Checklist 330: CAPTCHA, Pegasus, and Mr. Softy’s Migraine
Why Pegasus is in the news again
A report from The Guardian says security researchers have uncovered a new first for Pegasus spyware:
Researchers have documented the first known case of NSO Group’s spyware being used in a military conflict after they discovered that journalists, human rights advocates, a United Nations official, and members of civil society in Armenia were hacked by a government using the spyware. The hacking campaign, which targeted at least a dozen victims from October 2020 to December 2022, appears closely linked to events in the long running military conflict between Armenia and Azerbaijan…
If Pegasus spyware sounds familiar, that’s probably because we’ve talked about it multiple times on this podcast. For those not in the loop: Pegasus is commercial spyware sold by NSO Group to law enforcement agencies and governments. It can compromise iPhones—even without the user clicking on anything.
The good news here is that Apple appears to be successful at detecting Pegasus spyware; the company now sends out security alerts to people who may have been compromised.
For everyday users, the spyware doesn’t pose that much of a danger: It tends to be used by advanced threat actors in highly targeted attacks. But if you’re concerned about it, the best thing to do is keep your device up to date. When Apple discovers a vulnerability that could lead to a Pegasus infection, it patches that vulnerability—and thanks to features like Rapid Security Response, it’s easier than ever to get your iOS security patches quickly!
Humans helping bots helping bad guys
On Checklist 297, we discussed Private Access Tokens: an Apple attempt to help website owners determine if traffic to their sites is human or bot. The technology holds a lot of promise—but like all new technologies, there has been a lag between release and widespread implementation.
This week, a story in The Hacker News shows why bot traffic is such an urgent problem. According to the site:
…CAPTCHA-breaking services that are being offered for sale to bypass systems designed to distinguish legitimate users from bot traffic. These CAPTCHA-solving services don’t use [optical character recognition] techniques or advanced machine learning methods; instead, they break CAPTCHAs by farming out CAPTCHA-breaking tasks to actual human solvers.

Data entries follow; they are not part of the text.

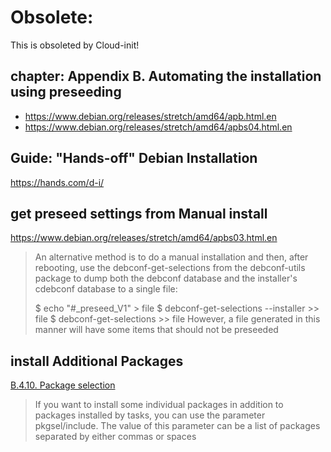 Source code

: # Obsolete:
This is obsoleted by Cloud-init!

## chapter: Appendix B. Automating the installation using preseeding
- https://www.debian.org/releases/stretch/amd64/apb.html.en
- https://www.debian.org/releases/stretch/amd64/apbs04.html.en

## Guide: "Hands-off" Debian Installation
https://hands.com/d-i/

## get preseed settings from Manual install
https://www.debian.org/releases/stretch/amd64/apbs03.html.en
>An alternative method is to do a manual installation and then, after rebooting, use the debconf-get-selections from the debconf-utils package to dump both the debconf database and the installer's cdebconf database to a single file:
>
>$ echo "#_preseed_V1" > file
>$ debconf-get-selections --installer >> file
>$ debconf-get-selections >> file
>However, a file generated in this manner will have some items that should not be preseeded

## install Additional Packages
[B.4.10. Package selection](https://www.debian.org/releases/stretch/amd64/apbs04.html.en#preseed-pkgsel)
>If you want to install some individual packages in addition to packages installed by tasks, you can use the parameter pkgsel/include. The value of this parameter can be a list of packages separated by either commas or spaces

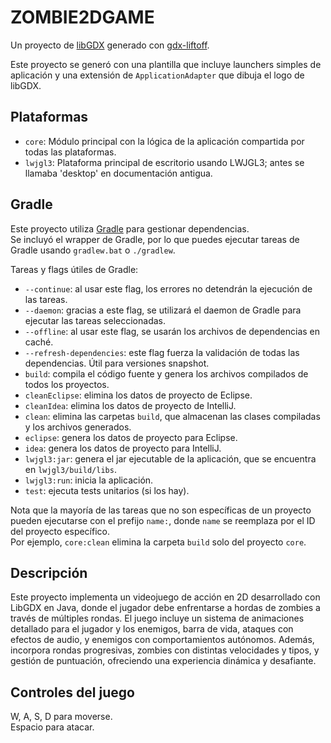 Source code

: # ZOMBIE2DGAME

Un proyecto de [libGDX](https://libgdx.com/) generado con [gdx-liftoff](https://github.com/libgdx/gdx-liftoff).

Este proyecto se generó con una plantilla que incluye launchers simples de aplicación y una extensión de `ApplicationAdapter` que dibuja el logo de libGDX.

## Plataformas

- `core`: Módulo principal con la lógica de la aplicación compartida por todas las plataformas.
- `lwjgl3`: Plataforma principal de escritorio usando LWJGL3; antes se llamaba 'desktop' en documentación antigua.

## Gradle

Este proyecto utiliza [Gradle](https://gradle.org/) para gestionar dependencias.  
Se incluyó el wrapper de Gradle, por lo que puedes ejecutar tareas de Gradle usando `gradlew.bat` o `./gradlew`.  

Tareas y flags útiles de Gradle:

- `--continue`: al usar este flag, los errores no detendrán la ejecución de las tareas.
- `--daemon`: gracias a este flag, se utilizará el daemon de Gradle para ejecutar las tareas seleccionadas.
- `--offline`: al usar este flag, se usarán los archivos de dependencias en caché.
- `--refresh-dependencies`: este flag fuerza la validación de todas las dependencias. Útil para versiones snapshot.
- `build`: compila el código fuente y genera los archivos compilados de todos los proyectos.
- `cleanEclipse`: elimina los datos de proyecto de Eclipse.
- `cleanIdea`: elimina los datos de proyecto de IntelliJ.
- `clean`: elimina las carpetas `build`, que almacenan las clases compiladas y los archivos generados.
- `eclipse`: genera los datos de proyecto para Eclipse.
- `idea`: genera los datos de proyecto para IntelliJ.
- `lwjgl3:jar`: genera el jar ejecutable de la aplicación, que se encuentra en `lwjgl3/build/libs`.
- `lwjgl3:run`: inicia la aplicación.
- `test`: ejecuta tests unitarios (si los hay).

Nota que la mayoría de las tareas que no son específicas de un proyecto pueden ejecutarse con el prefijo `name:`, donde `name` se reemplaza por el ID del proyecto específico.  
Por ejemplo, `core:clean` elimina la carpeta `build` solo del proyecto `core`.

## Descripción
Este proyecto implementa un videojuego de acción en 2D desarrollado con LibGDX en Java, donde el jugador debe enfrentarse a hordas de zombies a través de múltiples rondas. El juego incluye un sistema de animaciones detallado para el jugador y los enemigos, barra de vida, ataques con efectos de audio, y enemigos con comportamientos autónomos. Además, incorpora rondas progresivas, zombies con distintas velocidades y tipos, y gestión de puntuación, ofreciendo una experiencia dinámica y desafiante.

## Controles del juego

W, A, S, D para moverse.  
Espacio para atacar.
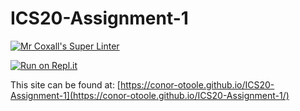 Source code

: # ICS20-Assignment-1

[![Mr Coxall's Super Linter](https://github.com/conor-otoole/ICS20-Assignment-1/workflows/Mr%20Coxall's%20Super%20Linter/badge.svg)](https://github.comconor-otoole/ICS20-Assignment-1/actions/)

[![Run on Repl.it](https://repl.it/badge/github/conor-otoole/ICS20-Assignment-1)](https://repl.it/github/conor-otoole/ICS20-Assignment-1)

This site can be found at: [https://conor-otoole.github.io/ICS20-Assignment-1](https://conor-otoole.github.io/ICS20-Assignment-1/)
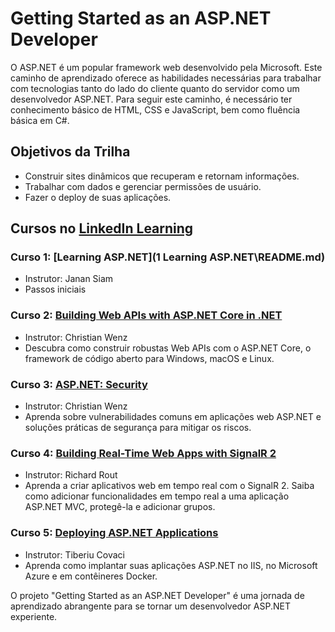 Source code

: # Getting Started as an ASP.NET Developer

O ASP.NET é um popular framework web desenvolvido pela Microsoft. Este caminho de aprendizado oferece as habilidades necessárias para trabalhar com tecnologias tanto do lado do cliente quanto do servidor como um desenvolvedor ASP.NET. Para seguir este caminho, é necessário ter conhecimento básico de HTML, CSS e JavaScript, bem como fluência básica em C#.

## Objetivos da Trilha

- Construir sites dinâmicos que recuperam e retornam informações.
- Trabalhar com dados e gerenciar permissões de usuário.
- Fazer o deploy de suas aplicações.

## Cursos no [LinkedIn Learning](https://www.linkedin.com/learning/paths/getting-started-as-an-asp-dot-net-developer)

### Curso 1: [Learning ASP.NET](1 Learning ASP.NET\README.md)
- Instrutor: Janan Siam
- Passos iniciais

### Curso 2: [Building Web APIs with ASP.NET Core in .NET](link-do-curso)
- Instrutor: Christian Wenz
- Descubra como construir robustas Web APIs com o ASP.NET Core, o framework de código aberto para Windows, macOS e Linux.

### Curso 3: [ASP.NET: Security](link-do-curso)
- Instrutor: Christian Wenz
- Aprenda sobre vulnerabilidades comuns em aplicações web ASP.NET e soluções práticas de segurança para mitigar os riscos.

### Curso 4: [Building Real-Time Web Apps with SignalR 2](link-do-curso)
- Instrutor: Richard Rout
- Aprenda a criar aplicativos web em tempo real com o SignalR 2. Saiba como adicionar funcionalidades em tempo real a uma aplicação ASP.NET MVC, protegê-la e adicionar grupos.

### Curso 5: [Deploying ASP.NET Applications](link-do-curso)
- Instrutor: Tiberiu Covaci
- Aprenda como implantar suas aplicações ASP.NET no IIS, no Microsoft Azure e em contêineres Docker.


O projeto "Getting Started as an ASP.NET Developer" é uma jornada de aprendizado abrangente para se tornar um desenvolvedor ASP.NET experiente.

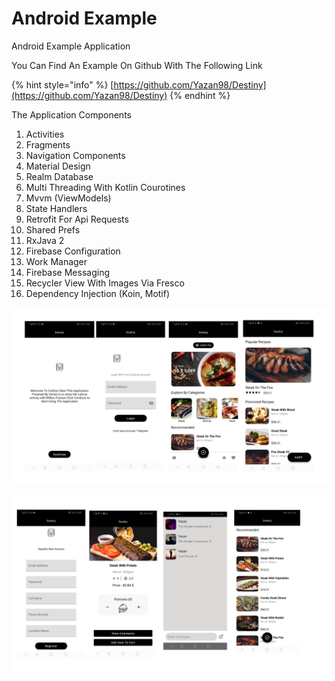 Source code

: # Android Example

Android Example Application

You Can Find An Example On Github With The Following Link

{% hint style="info" %}
[https://github.com/Yazan98/Destiny](https://github.com/Yazan98/Destiny)
{% endhint %}

The Application Components

1. Activities
2. Fragments
3. Navigation Components
4. Material Design
5. Realm Database
6. Multi Threading With Kotlin Courotines
7. Mvvm \(ViewModels\)
8. State Handlers
9. Retrofit For Api Requests
10. Shared Prefs
11. RxJava 2
12. Firebase Configuration
13. Work Manager
14. Firebase Messaging
15. Recycler View With Images Via Fresco
16. Dependency Injection \(Koin, Motif\)

![](../.gitbook/assets/73180974-44552600-410e-11ea-86f2-5f0651eb8d19.jpg)

![](../.gitbook/assets/73181009-53d46f00-410e-11ea-9ace-ebd13f6acfb0.jpg)




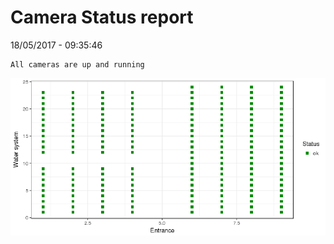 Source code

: Camera Status report
================
18/05/2017 - 09:35:46

    All cameras are up and running

![](camreport_files/figure-markdown_github/unnamed-chunk-2-1.png)
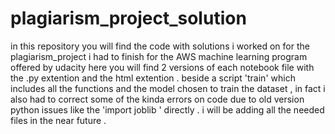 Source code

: # plagiarism_project_solution
in this repository you will find the code with solutions i worked on for the plagiarism_project i had to finish for the AWS machine learning program offered by udacity 
here you will find 2 versions of each notebook file with the .py extention and the html extention .
beside a script 'train' which includes all the functions and the model chosen to train the dataset , in fact i also had to correct some of the kinda errors on code due to old version python issues like the 'import joblib ' directly .
i will be adding all the needed files in the near future . 
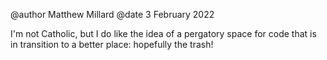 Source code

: @author Matthew Millard
@date 3 February 2022

I'm not Catholic, but I do like the idea of a pergatory space for code that is in transition to a better place: hopefully the trash!
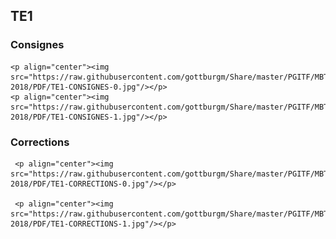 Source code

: ## TE1

### Consignes

    <p align="center"><img src="https://raw.githubusercontent.com/gottburgm/Share/master/PGITF/MBT/Tests/2017-2018/PDF/TE1-CONSIGNES-0.jpg"/></p>
    <p align="center"><img src="https://raw.githubusercontent.com/gottburgm/Share/master/PGITF/MBT/Tests/2017-2018/PDF/TE1-CONSIGNES-1.jpg"/></p> 

### Corrections

     <p align="center"><img src="https://raw.githubusercontent.com/gottburgm/Share/master/PGITF/MBT/Tests/2017-2018/PDF/TE1-CORRECTIONS-0.jpg"/></p>

     <p align="center"><img src="https://raw.githubusercontent.com/gottburgm/Share/master/PGITF/MBT/Tests/2017-2018/PDF/TE1-CORRECTIONS-1.jpg"/></p> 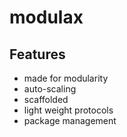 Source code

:# modulax


## Features
+ made for modularity
+ auto-scaling
+ scaffolded
+ light weight protocols
+ package management




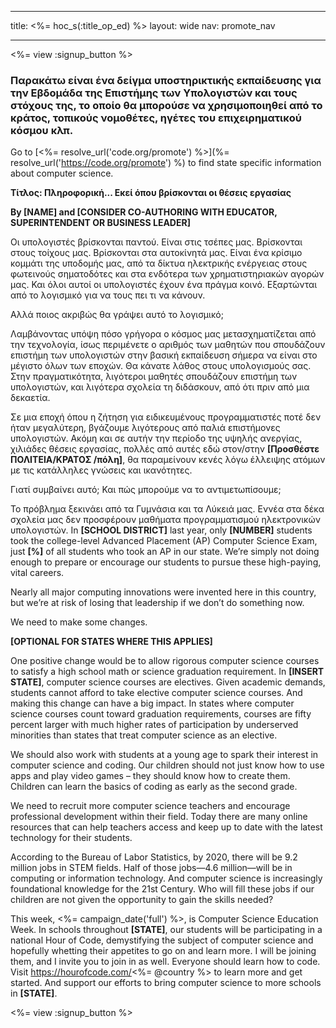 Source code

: * * *

title: <%= hoc_s(:title_op_ed) %> layout: wide nav: promote_nav

* * *

<%= view :signup_button %>

### Παρακάτω είναι ένα δείγμα υποστηρικτικής εκπαίδευσης για την Εβδομάδα της Επιστήμης των Υπολογιστών και τους στόχους της, το οποίο θα μπορούσε να χρησιμοποιηθεί από το κράτος, τοπικούς νομοθέτες, ηγέτες του επιχειρηματικού κόσμου κλπ.

  


Go to [<%= resolve_url('code.org/promote') %>](%= resolve_url('https://code.org/promote') %) to find state specific information about computer science.

**Τίτλος: Πληροφορική... Εκεί όπου βρίσκονται οι θέσεις εργασίας**

**By [NAME] and [CONSIDER CO-AUTHORING WITH EDUCATOR, SUPERINTENDENT OR BUSINESS LEADER]**

Οι υπολογιστές βρίσκονται παντού. Είναι στις τσέπες μας. Βρίσκονται στους τοίχους μας. Βρίσκονται στα αυτοκίνητά μας. Είναι ένα κρίσιμο κομμάτι της υποδομής μας, από τα δίκτυα ηλεκτρικής ενέργειας στους φωτεινούς σηματοδότες και στα ενδότερα των χρηματιστηριακών αγορών μας. Και όλοι αυτοί οι υπολογιστές έχουν ένα πράγμα κοινό. Εξαρτώνται από το λογισμικό για να τους πει τι να κάνουν.

Αλλά ποιος ακριβώς θα γράψει αυτό το λογισμικό;

Λαμβάνοντας υπόψη πόσο γρήγορα ο κόσμος μας μετασχηματίζεται από την τεχνολογία, ίσως περιμένετε ο αριθμός των μαθητών που σπουδάζουν επιστήμη των υπολογιστών στην βασική εκπαίδευση σήμερα να είναι στο μέγιστο όλων των εποχών. Θα κάνατε λάθος στους υπολογισμούς σας. Στην πραγματικότητα, λιγότεροι μαθητές σπουδάζουν επιστήμη των υπολογιστών, και λιγότερα σχολεία τη διδάσκουν, από ότι πριν από μια δεκαετία.

Σε μια εποχή όπου η ζήτηση για ειδικευμένους προγραμματιστές ποτέ δεν ήταν μεγαλύτερη, βγάζουμε λιγότερους από παλιά επιστήμονες υπολογιστών. Ακόμη και σε αυτήν την περίοδο της υψηλής ανεργίας, χιλιάδες θέσεις εργασίας, πολλές από αυτές εδώ στον/στην **[Προσθέστε ΠΟΛΙΤΕΙΑ/ΚΡΑΤΟΣ /πόλη]**, θα παραμείνουν κενές λόγω έλλειψης ατόμων με τις κατάλληλες γνώσεις και ικανότητες.

Γιατί συμβαίνει αυτό; Και πώς μπορούμε να το αντιμετωπίσουμε;

Το πρόβλημα ξεκινάει από τα Γυμνάσια και τα Λύκειά μας. Εννέα στα δέκα σχολεία μας δεν προσφέρουν μαθήματα προγραμματισμού ηλεκτρονικών υπολογιστών. In **[SCHOOL DISTRICT]** last year, only **[NUMBER]** students took the college-level Advanced Placement (AP) Computer Science Exam, just **[%]** of all students who took an AP in our state. We’re simply not doing enough to prepare or encourage our students to pursue these high-paying, vital careers.

Nearly all major computing innovations were invented here in this country, but we’re at risk of losing that leadership if we don’t do something now.

We need to make some changes.

**[OPTIONAL FOR STATES WHERE THIS APPLIES]**

One positive change would be to allow rigorous computer science courses to satisfy a high school math or science graduation requirement. In **[INSERT STATE]**, computer science courses are electives. Given academic demands, students cannot afford to take elective computer science courses. And making this change can have a big impact. In states where computer science courses count toward graduation requirements, courses are fifty percent larger with much higher rates of participation by underserved minorities than states that treat computer science as an elective.

We should also work with students at a young age to spark their interest in computer science and coding. Our children should not just know how to use apps and play video games – they should know how to create them. Children can learn the basics of coding as early as the second grade.

We need to recruit more computer science teachers and encourage professional development within their field. Today there are many online resources that can help teachers access and keep up to date with the latest technology for their students.

According to the Bureau of Labor Statistics, by 2020, there will be 9.2 million jobs in STEM fields. Half of those jobs—4.6 million—will be in computing or information technology. And computer science is increasingly foundational knowledge for the 21st Century. Who will fill these jobs if our children are not given the opportunity to gain the skills needed?

This week, <%= campaign_date('full') %>, is Computer Science Education Week. In schools throughout **[STATE]**, our students will be participating in a national Hour of Code, demystifying the subject of computer science and hopefully whetting their appetites to go on and learn more. I will be joining them, and I invite you to join in as well. Everyone should learn how to code. Visit https://hourofcode.com/<%= @country %> to learn more and get started. And support our efforts to bring computer science to more schools in **[STATE]**.

<%= view :signup_button %>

This lets bad actors bypass CAPTCHA protection—so they can turn their bots loose on a site to scrape data, autofill forms, fake ad impressions, and do other shady bot stuff. All of which goes to show why innovative technologies like Private Access Tokens are so important!
A macOS “headache”
Microsoft has discovered a macOS vulnerability they’re calling “Migraine.” Migraine, according to Microsoft, “…could allow an attacker with root access to automatically bypass System Integrity Protection (SIP) in macOS and perform arbitrary operations on a device.”
Sound bad? It is. As Microsoft explains:
Bypassing SIP could lead to serious consequences, such as increasing the potential for attackers and malware authors to successfully install rootkits, create persistent malware, and expand the attack surface for additional techniques and exploits.
The good news is that Microsoft informed Apple of the vulnerability over a month ago. It was patched as of macOS 13.4 (released back on May 18). In other words, it’s already fixed—provided you’ve kept your Mac up to date.